Greens say Gorsuch would limit their ‘access to the courts.’ E&E News (sub req’d). In 2013, Judge Neil Gorsuch dissented from his colleagues on the 10th U.S. Circuit Court of Appeals who allowed environmental groups to intervene in a lawsuit over off-highway vehicles in the Santa Fe National Forest. Gorsuch maintained in his dissent that green groups were adequately represented in the case by the Forest Service. Since he was picked last week by President Trump to replace the late Justice Antonin Scalia’s spot in the Supreme Court, the Sierra Club has been sounding the alarm about Gorsuch’s dissents in the New Mexico forest case and others as signs that he would keep advocacy groups from intervening in lawsuits. In general, Gorsuch’s record is relatively light on environmental cases. But the few cases where he has ruled against environmental and outdoors advocates on issues such as legal standing and intervention show that he may approach access to courts in a similar manner to Scalia.

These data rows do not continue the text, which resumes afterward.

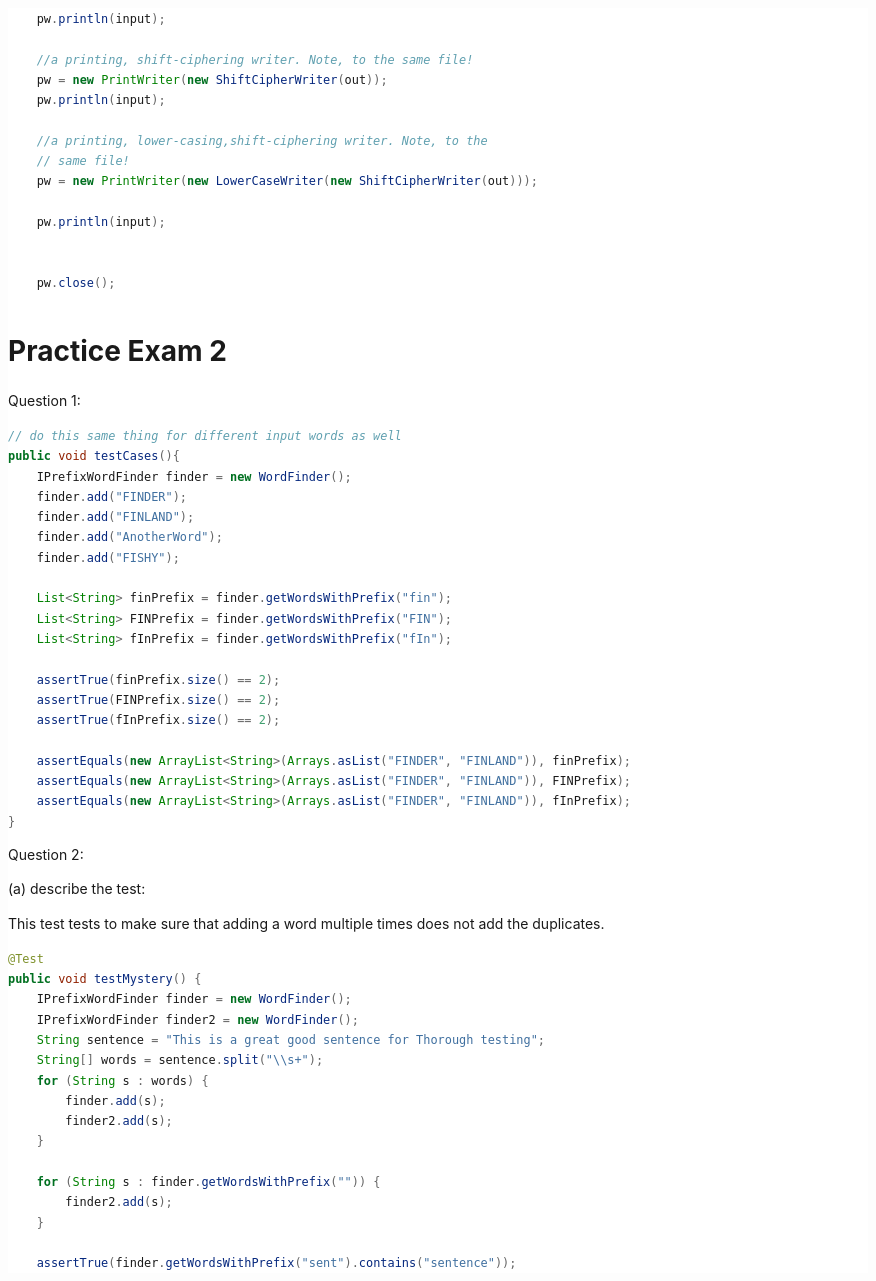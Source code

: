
 ```java
    pw.println(input);

    //a printing, shift-ciphering writer. Note, to the same file!
    pw = new PrintWriter(new ShiftCipherWriter(out));
    pw.println(input);

    //a printing, lower-casing,shift-ciphering writer. Note, to the
    // same file!
    pw = new PrintWriter(new LowerCaseWriter(new ShiftCipherWriter(out)));

    pw.println(input);


    pw.close();
```

# Practice Exam 2

Question 1:
```java
// do this same thing for different input words as well
public void testCases(){
    IPrefixWordFinder finder = new WordFinder();
    finder.add("FINDER");
    finder.add("FINLAND");
    finder.add("AnotherWord");
    finder.add("FISHY");

    List<String> finPrefix = finder.getWordsWithPrefix("fin");
    List<String> FINPrefix = finder.getWordsWithPrefix("FIN");
    List<String> fInPrefix = finder.getWordsWithPrefix("fIn");
    
    assertTrue(finPrefix.size() == 2);
    assertTrue(FINPrefix.size() == 2);
    assertTrue(fInPrefix.size() == 2);

    assertEquals(new ArrayList<String>(Arrays.asList("FINDER", "FINLAND")), finPrefix);
    assertEquals(new ArrayList<String>(Arrays.asList("FINDER", "FINLAND")), FINPrefix);
    assertEquals(new ArrayList<String>(Arrays.asList("FINDER", "FINLAND")), fInPrefix);
}
```

Question 2:

(a) describe the test:

This test tests to make sure that adding a word multiple times does not add the duplicates.
```java
@Test
public void testMystery() {
    IPrefixWordFinder finder = new WordFinder();
    IPrefixWordFinder finder2 = new WordFinder();
    String sentence = "This is a great good sentence for Thorough testing";
    String[] words = sentence.split("\\s+");
    for (String s : words) {
        finder.add(s);
        finder2.add(s);
    }

    for (String s : finder.getWordsWithPrefix("")) {
        finder2.add(s);
    }

    assertTrue(finder.getWordsWithPrefix("sent").contains("sentence"));
```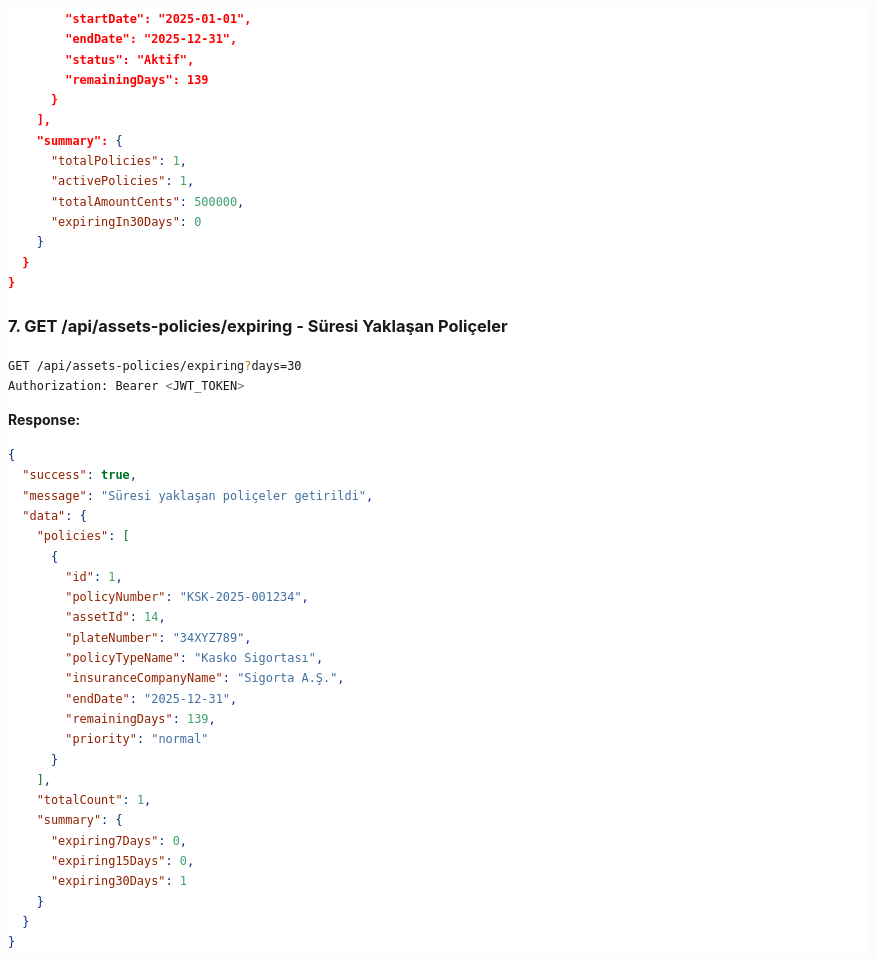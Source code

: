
 ```json
        "startDate": "2025-01-01",
        "endDate": "2025-12-31",
        "status": "Aktif",
        "remainingDays": 139
      }
    ],
    "summary": {
      "totalPolicies": 1,
      "activePolicies": 1,
      "totalAmountCents": 500000,
      "expiringIn30Days": 0
    }
  }
}
```

### **7. GET /api/assets-policies/expiring** - Süresi Yaklaşan Poliçeler
```bash
GET /api/assets-policies/expiring?days=30
Authorization: Bearer <JWT_TOKEN>
```

**Response:**
```json
{
  "success": true,
  "message": "Süresi yaklaşan poliçeler getirildi",
  "data": {
    "policies": [
      {
        "id": 1,
        "policyNumber": "KSK-2025-001234",
        "assetId": 14,
        "plateNumber": "34XYZ789",
        "policyTypeName": "Kasko Sigortası",
        "insuranceCompanyName": "Sigorta A.Ş.",
        "endDate": "2025-12-31",
        "remainingDays": 139,
        "priority": "normal"
      }
    ],
    "totalCount": 1,
    "summary": {
      "expiring7Days": 0,
      "expiring15Days": 0,
      "expiring30Days": 1
    }
  }
}
```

Democrats float bill to block Trump’s border wall. E&E News (sub req’d). Democratic lawmakers are aiming to stop President Trump’s efforts to extend the nation’s border wall with new legislation that would prohibit the construction of additional fencing along the 2,000-mile boundary with Mexico. Democratic Reps. Michelle Lujan Grisham of New Mexico and Adriano Espaillat of New York both introduced bills last week that would curb Trump’s recent executive order calling for an “impassable physical barrier” along the U.S.-Mexico line. Defenders of Wildlife President Jamie Rappaport Clark praised both bills, saying that new border fences would “bisect and isolate iconic Southwestern landscapes and push vulnerable borderland species such as jaguars, Mexican gray wolves and ocelots to the brink of extinction.”

Idaho governor plans appeal of federal lawsuit over sage grouse conservation. Boise State Public Radio. Idaho Gov. “C.L” Butch Otter says he plans to appeal the dismissal of a lawsuit brought against the Interior Department in 2015. The dismissed lawsuit alleges the department violated federal environmental rules when it withdrew almost four million acres of land in Idaho for conservation of the greater sage grouse. Otter told reporters Tuesday that federal officials in the Obama administration focused too much on habitat where sage grouse don’t live, instead of spending resources on conserving current habitat. “Their new interpretation is not only where the Endangered Species is, but where it may want to go,” says Otter. “And so that goes far beyond the initial intent of critical habitat.”